To examine the reliability of ChatGPT in evaluating the quality of medical content of the most watched videos related to urological cancers on YouTube.

Material and methods

In March 2024 a playlist was created of the first 20 videos watched on YouTube for each type of urological cancer. The video texts were evaluated by ChatGPT and by a urology specialist using the DISCERN-5 and Global Quality Scale (GQS) questionnaires.
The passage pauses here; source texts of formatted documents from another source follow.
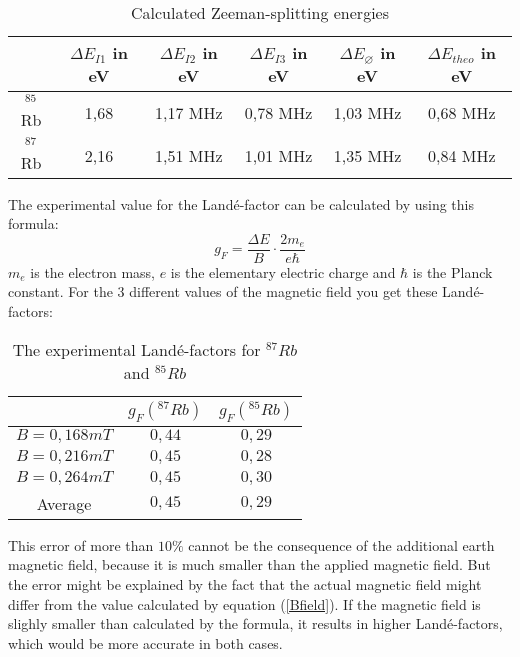 \begin{table}[h]
	\caption{Calculated Zeeman-splitting energies}
	\begin{tabular}{|c|c|c|c|c|c|}
	\hline
	 &  $\Delta E _{I1}$ in eV & $\Delta E _{I2}$ in eV& $\Delta E _{I3}$ in eV & $\Delta E _{\varnothing}$ in eV & $\Delta E _{theo}$ in eV\\ \hline
	 $^{85}$Rb & 1,68 & 1,17 MHz & 0,78 MHz& 1,03 MHz& 0,68 MHz\\ \hline
	 $^{87}$Rb & 2,16 & 1,51 MHz& 1,01 MHz& 1,35 MHz& 0,84 MHz\\ \hline
	\end{tabular}
\label{Zeeman2}
\end{table}
The experimental value for the Landé-factor can be calculated by using this formula:
\begin{equation}
 g_F=\frac{\Delta E}{B}\cdot \frac{2m_e}{e\hbar}
\end{equation}
$m_e$ is the electron mass, $e$ is the elementary electric charge and $\hbar$ is the Planck constant. 
For the 3 different values of the magnetic field you get these Landé-factors:
\begin{table}[h]
 \caption{The experimental Landé-factors for $^{87}Rb$ and $^{85}Rb$}
 \begin{tabular}{|c|c|c|}
  \hline
  & $g_F(^{87}Rb)$ & $g_F(^{85}Rb)$\\
  \hline $B = 0,168mT$& $0,44$& $0,29$ \\
  \hline $B = 0,216mT$& $0,45$ & $0,28$ \\
  \hline $B = 0,264mT$&$0,45$& $0,30$ \\
  \hline Average & $0,45$& $0,29$\\
  \hline
 \end{tabular}
\end{table}
This error of more than $10\%$ cannot be the consequence of the additional earth magnetic field, because it is much smaller than the applied magnetic field. But the error might be explained by the fact that the actual magnetic field might differ from the value calculated by equation (\ref{Bfield}). If the magnetic field is slighly smaller than calculated by the formula, it results in higher Landé-factors, which would be more accurate in both cases.

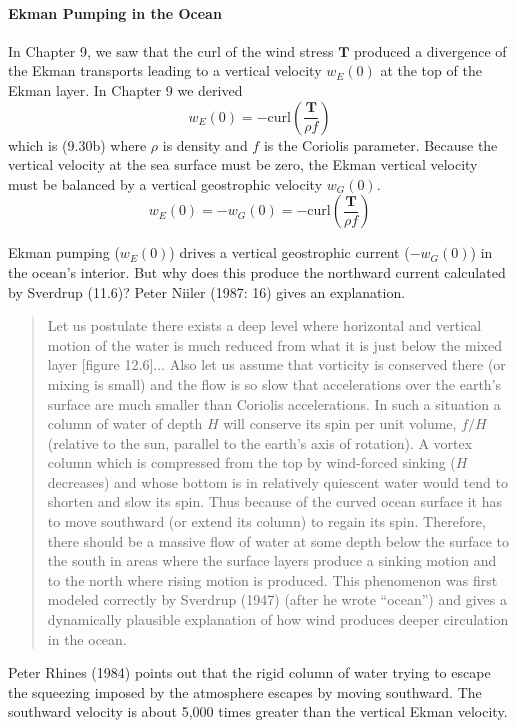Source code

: \paragraph{Ekman Pumping in the Ocean}
In Chapter 9, we saw that the curl of the wind
stress $\mathbf{T}$ produced a divergence of the Ekman
transports leading to a vertical velocity $w_E (0)$ at the top of the
Ekman layer. In Chapter 9 we derived
\begin{equation}
w_E (0) = -\text{curl}\left(\frac{\mathbf{T}}{\rho f} \right)
\end{equation}
which is (9.30b) where $\rho$ is density and $f$ is the Coriolis parameter. Because the vertical velocity at the sea surface must be zero, the Ekman vertical
velocity must be balanced by a vertical geostrophic velocity $w_G(0)$.
\begin{equation}
w_E (0) = - w_G (0) = -\text{curl}\left(\frac{\mathbf{T}}{\rho f} \right)
\end{equation}

Ekman pumping ($w_E (0)$) drives a vertical geostrophic current ($-w_G (0)$) in
the ocean's interior. But why does this produce the northward current calculated by
Sverdrup (11.6)? Peter Niiler (1987: 16) gives an explanation.

\begin{quotation} \small
Let us postulate there exists a deep level where horizontal and vertical motion
of the water is much reduced from what it is just below the mixed
layer [figure 12.6]$\ldots$ Also let us assume that
vorticity is conserved there (or mixing is small) and the flow is so slow that accelerations
over the earth's surface are much smaller than Coriolis accelerations. In such a
situation a column of water of depth $H$ will conserve its spin per unit
volume, $f/H$ (relative to the sun, parallel to the earth's axis of rotation).
A vortex column which is compressed from the top by wind-forced sinking ($H$
decreases) and whose bottom is in relatively quiescent water would tend to
shorten and slow its spin. Thus because of the curved ocean surface it has to
move southward (or extend its column) to regain its spin. Therefore, there
should be a massive flow of water at some depth below the surface to the south
in areas where the surface layers produce a sinking motion and to the north
where rising motion is produced. This phenomenon was first modeled correctly by
Sverdrup (1947) (after he wrote ``ocean'') and gives a dynamically plausible
explanation of how wind produces deeper circulation in the ocean.
\end{quotation}
Peter Rhines (1984) points out that the rigid column of water trying to escape the
squeezing imposed by the atmosphere escapes by moving southward. The southward
velocity is about 5,000 times greater than the vertical Ekman velocity.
The results obtained were compared using the Kruskal-Wallis test.

Results

For the prostate, bladder, renal, and testicular cancer videos, the median (IQR) DISCERN-5 scores given by the human evaluator and ChatGPT were (Human: 4 [1], 3 [0], 3 [2], 3 [1], P = .11; ChatGPT: 3 [1.75], 3 [1], 3 [2], 3 [0], P = .4, respectively) and the GQS scores were (Human: 4 [1.75], 3 [0.75], 3.5 [2], 3.5 [1], P = .12; ChatGPT: 4 [1], 3 [0.75], 3 [1], 3.5 [1], P = .1, respectively), with no significant difference determined between the scores. The repeatability of the ChatGPT responses was determined to be similar at 25 % for prostate cancer, 30 % for bladder cancer, 30 % for renal cancer, and 35 % for testicular cancer (P = .92). No statistically significant difference was determined between the median (IQR) DISCERN-5 and GQS scores given by humans and ChatGPT for the content of videos about prostate, bladder, renal, and testicular cancer (P > .05).

Conclusion

Although ChatGPT is successful in evaluating the medical quality of video texts, the results should be evaluated with caution as the repeatability of the results is low.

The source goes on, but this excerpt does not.